PRINCIPAL INVESTIGATORS Susan M. Galatowitsch and John R. Tester

University of Minnesota



Interest in biological assessments of aquatic systems is growing with the recognition that physical and chemical assessments are inadequate for establishing standards that ensure ecosystem integrity and for detecting cumulative impacts from diverse land uses (Karr 1995). Over the past fifteen years, stream ecologists have demonstrated the effectiveness and feasibility of using biological indicators to assess aquatic system integrity (Davis and Simon 1995). Because of belated recognition of the importance of biotic indicators, water resource decision-makers ack the comprehensive information necessary to establish bioassessment criteria for stream systems. Data are even more scarce for other aquatic systems, including wetlands. The focus of wetland planning through Section 404 of the Clean Water Act has traditionally been to maximize functions. These functions are broadly considered to include stormwater retention, water quality improvement, and fisheries and wildlife production, among others. There has been little attention paid to the fact that in many intensively used landscapes, maximizing one of these functions likely diminishes the others of a system. Making decisions on how to avoid, minimize, or mitigate degradation to wetlands requires an understanding of how biological integrity relates to maximizing these functions. Since this information is lacking, wetlands and their associated watersheds are often reconfigured and altered so they bear limited resemblance to intact, natural systems. Assessing mitigation has been limited to documenting quantity rather than quality of restorations and creations (NRC 1992). Indices of biotic integrity (IBIs), similar to those developed for streams, need to be formulated for a variety of wetlands and tested for wetland assessment. Several agencies, including U.S. EPA, U.S. Geological Survey, and the Tennessee Valley Authority have indicated an interest in evaluating and implementing biological assessments of water resource integrity (Karr 1991).

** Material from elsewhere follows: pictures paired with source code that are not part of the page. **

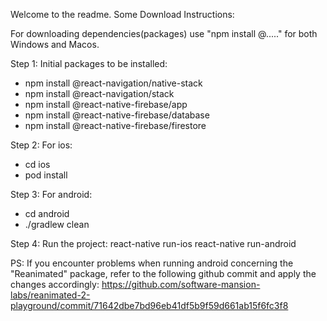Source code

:Welcome to the readme.
Some Download Instructions:

For downloading dependencies(packages) use "npm install @....." for both Windows and Macos.

Step 1: Initial packages to be installed:
- npm install @react-navigation/native-stack
- npm install @react-navigation/stack
- npm install @react-native-firebase/app
- npm install @react-native-firebase/database
- npm install @react-native-firebase/firestore

Step 2: For ios:
- cd ios
- pod install

Step 3: For android:
- cd android
- ./gradlew clean

Step 4: Run the project:
react-native run-ios
react-native run-android

PS: If you encounter problems when running android concerning the "Reanimated" package, refer to the following github commit and apply the changes accordingly: https://github.com/software-mansion-labs/reanimated-2-playground/commit/71642dbe7bd96eb41df5b9f59d661ab15f6fc3f8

Minnesota is an ideal place to pioneer wetland IBIs for several reasons: (1) the state has the authority to implement both state and federal wetland conservation mandates under the Wetland Conservation Act of 1991 (amended in 1996); (2) the Wetland Conservation Act explicitly states that maintaining biodiversity is a motivation for wetland protection; (3) Minnesota includes a diverse array of wetlands, extending from extensive peatlands and boreal wetlands, to prairie potholes, and large riverine floodplains and (4) Minnesota is diverse with respect to landscape context, with some portions of the state experiencing minimal past wetland loss and others with near total loss or impairment. We received funding from the Minnesota legislature in 1995 to explore the development of wetland IBIs. This work has focused on establishing reference sites and on the field collection of plant and animal composition data necessary for indicator development. Equally as important, we need to investigate how best to quantify land uses in the watershed of each site and to synthesize this information. The land use assessment component of IBIs have historically been simple, non-spatial measures (i.e., % agriculture in watershed). However, with improvements in geographic information system technology and increased digital data availability, spatial watershed assessments should be the basis for IBI development.


Biological assessment protocols will improve decision-makers' capabilities to determine how land use changes within watersheds affect the integrity of associated aquatic systems. Biological indicators are potentially more effective than chemical or physical indicators for screening overall degradation within watersheds, especially cumulative land use impacts. We plan to develop IBls for eight kinds of wetlands in Minnesota. Four organismal groups will be tested for their effectiveness to serve as indicators. To evaluate the sensitivity of candidate indicators, the correspondence of biological measures to measures of land use degradation within the watershed will be established. Wetlands have been selected (15 for each kind of wetland) that vary in degree of land use degradation within the watershed. This project will establish protocols for quantifying watershed impacts with a Geographic Information System and for using this type of information to develop wetland IBIs. Land use measures derived from GIS should be a significant improvement over current approachs and thus advance indicator development for a variety of aquatic systems nationwide.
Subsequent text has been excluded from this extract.